RECOMMENDATIONS FROM THE NOMINATION COMMITTEE

To shareholders of Gram Car Carriers ASA,

The Nomination Committee was elected at the 2022 Annual General Meeting for a period of 2 years.

Pursuant to Section 8 of the Articles of Association and the Guidelines for the Nomination Committee, the Nomination Committee shall this year submit recommendations to the Annual General Meeting in respect of the following matters:

  • A. Nominees for election of members of the Board of Directors of Gram Car Carriers ASA for a period of 2 years.
  • B. Proposal for remuneration of the members of the Board of Directors and the Nomination Committee

Composition of the board

The Board of Directors elected at the 2022 Annual General Meeting comprised of 7 members and one alternate member of which 3 members were elected for a period of one year and 4 directors, including the Board Chair and the Board Vice Chair, and the alternate member for a period of 2 years.

Pursuant to section 5 of the Articles of Association, the Board of Directors shall be between 3 and 7 members.

The following criteria's have been used when working out the recommendation for the composition of members of the Board of Directors:

  • requirements of minimum 40% of each male and female candidates;
  • representatives of the largest shareholders;
  • adequate competence, skills, experience, dedication and time commitment
  • comply with the statutory requirements set out in chapter 6 of the Norwegian Public Limited Companies Act with respect to the numbers of directors, residence requirements and gender representation

The Nomination Committee has held informal and formal meetings in preparation for the Annual General Meeting to discuss board composition, board remuneration and committee remunerations.

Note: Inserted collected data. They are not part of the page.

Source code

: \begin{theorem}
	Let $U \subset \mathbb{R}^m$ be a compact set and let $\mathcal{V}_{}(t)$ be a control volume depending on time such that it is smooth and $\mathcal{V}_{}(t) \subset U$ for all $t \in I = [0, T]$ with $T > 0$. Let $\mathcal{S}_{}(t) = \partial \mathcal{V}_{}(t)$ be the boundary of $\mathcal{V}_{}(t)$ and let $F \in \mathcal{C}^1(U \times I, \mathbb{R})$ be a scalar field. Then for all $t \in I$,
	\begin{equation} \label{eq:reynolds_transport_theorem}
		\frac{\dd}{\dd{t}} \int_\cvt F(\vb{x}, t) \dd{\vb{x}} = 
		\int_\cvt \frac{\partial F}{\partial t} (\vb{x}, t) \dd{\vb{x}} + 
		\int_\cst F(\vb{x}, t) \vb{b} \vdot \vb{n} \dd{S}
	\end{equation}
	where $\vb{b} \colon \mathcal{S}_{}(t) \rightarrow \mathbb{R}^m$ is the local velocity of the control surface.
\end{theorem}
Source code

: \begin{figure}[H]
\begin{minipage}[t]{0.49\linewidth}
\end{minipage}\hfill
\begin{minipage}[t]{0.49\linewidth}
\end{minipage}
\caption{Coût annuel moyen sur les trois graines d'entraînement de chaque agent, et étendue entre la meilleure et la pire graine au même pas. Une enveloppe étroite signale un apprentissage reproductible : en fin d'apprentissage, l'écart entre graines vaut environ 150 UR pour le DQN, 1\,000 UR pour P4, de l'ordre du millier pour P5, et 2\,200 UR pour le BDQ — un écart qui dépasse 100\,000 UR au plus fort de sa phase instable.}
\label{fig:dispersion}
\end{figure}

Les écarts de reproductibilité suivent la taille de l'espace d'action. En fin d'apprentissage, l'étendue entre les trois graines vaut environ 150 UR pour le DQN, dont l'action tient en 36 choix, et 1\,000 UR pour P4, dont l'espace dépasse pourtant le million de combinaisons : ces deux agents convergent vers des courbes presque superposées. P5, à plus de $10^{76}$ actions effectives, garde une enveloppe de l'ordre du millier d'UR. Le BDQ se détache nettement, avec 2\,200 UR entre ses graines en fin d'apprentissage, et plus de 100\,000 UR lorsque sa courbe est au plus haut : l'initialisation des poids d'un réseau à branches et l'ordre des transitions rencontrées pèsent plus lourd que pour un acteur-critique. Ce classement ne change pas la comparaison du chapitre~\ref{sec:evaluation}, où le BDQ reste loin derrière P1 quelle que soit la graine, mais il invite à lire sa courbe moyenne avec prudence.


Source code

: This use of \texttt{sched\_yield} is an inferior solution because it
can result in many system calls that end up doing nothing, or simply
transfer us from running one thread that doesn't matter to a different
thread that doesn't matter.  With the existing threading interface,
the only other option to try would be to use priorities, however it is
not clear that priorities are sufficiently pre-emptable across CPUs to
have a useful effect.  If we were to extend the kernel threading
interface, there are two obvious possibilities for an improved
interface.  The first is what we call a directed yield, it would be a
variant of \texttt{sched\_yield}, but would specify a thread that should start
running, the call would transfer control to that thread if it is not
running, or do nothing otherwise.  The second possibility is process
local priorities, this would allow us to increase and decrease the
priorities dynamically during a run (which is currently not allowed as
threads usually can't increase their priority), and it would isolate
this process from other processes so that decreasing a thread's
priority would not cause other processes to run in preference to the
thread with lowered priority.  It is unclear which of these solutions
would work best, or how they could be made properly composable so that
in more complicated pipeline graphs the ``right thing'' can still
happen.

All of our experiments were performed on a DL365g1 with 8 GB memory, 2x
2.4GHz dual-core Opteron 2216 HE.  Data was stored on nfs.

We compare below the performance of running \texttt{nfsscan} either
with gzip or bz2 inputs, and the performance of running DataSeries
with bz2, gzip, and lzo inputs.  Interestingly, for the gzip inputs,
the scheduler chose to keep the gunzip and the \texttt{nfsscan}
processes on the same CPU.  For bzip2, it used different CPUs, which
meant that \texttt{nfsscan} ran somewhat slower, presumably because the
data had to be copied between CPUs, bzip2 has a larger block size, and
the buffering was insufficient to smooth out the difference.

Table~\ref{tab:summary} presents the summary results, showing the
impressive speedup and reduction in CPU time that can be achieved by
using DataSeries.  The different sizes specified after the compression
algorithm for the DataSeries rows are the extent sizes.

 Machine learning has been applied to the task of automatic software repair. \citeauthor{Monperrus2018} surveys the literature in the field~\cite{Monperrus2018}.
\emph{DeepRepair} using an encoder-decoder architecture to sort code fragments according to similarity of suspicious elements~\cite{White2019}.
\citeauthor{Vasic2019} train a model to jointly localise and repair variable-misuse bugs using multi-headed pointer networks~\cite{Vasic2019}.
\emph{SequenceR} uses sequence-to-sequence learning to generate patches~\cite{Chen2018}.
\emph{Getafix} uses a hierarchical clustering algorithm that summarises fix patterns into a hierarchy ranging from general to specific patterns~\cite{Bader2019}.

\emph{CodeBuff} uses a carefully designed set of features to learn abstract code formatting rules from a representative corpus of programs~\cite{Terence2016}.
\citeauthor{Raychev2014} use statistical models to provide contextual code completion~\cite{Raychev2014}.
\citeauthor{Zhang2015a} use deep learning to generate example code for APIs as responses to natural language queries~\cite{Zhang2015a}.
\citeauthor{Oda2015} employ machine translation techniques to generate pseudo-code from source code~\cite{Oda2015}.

The Nomination Committee has reviewed the internal board assessment prepared by its members and an overview over attendance of the meetings during the past year.

The Nomination Committee has received confirmation that the three board members whose term expire at this year's Annual General Meeting all wish to stand for reelection at the 2023 Annual General Meeting of the company.

The Nomination Committee has asked the company's major shareholders whether they have any specific proposals or views on the candidates to be nominated by the Committee. In addition, the Committee has held discussions with Chair of the Board and with individual members of the Board and feedback from these various discussions have been incorporated in the committee's deliberations.

The Nominating Committee have received views from a few shareholders that the size of the board is relatively big given the business of GCC ASA. The Nominating Committee understands the point made but have landed on a recommendation to continue to have 7 full members of the board to ensure that the main shareholders continue to be represented and augmented by two independent directors to balance the overall representation. The Nomination Committee will each year critically review the overall size of the board in light of shareholder circumstances and company objectives and make recommendations as to overall size accordingly.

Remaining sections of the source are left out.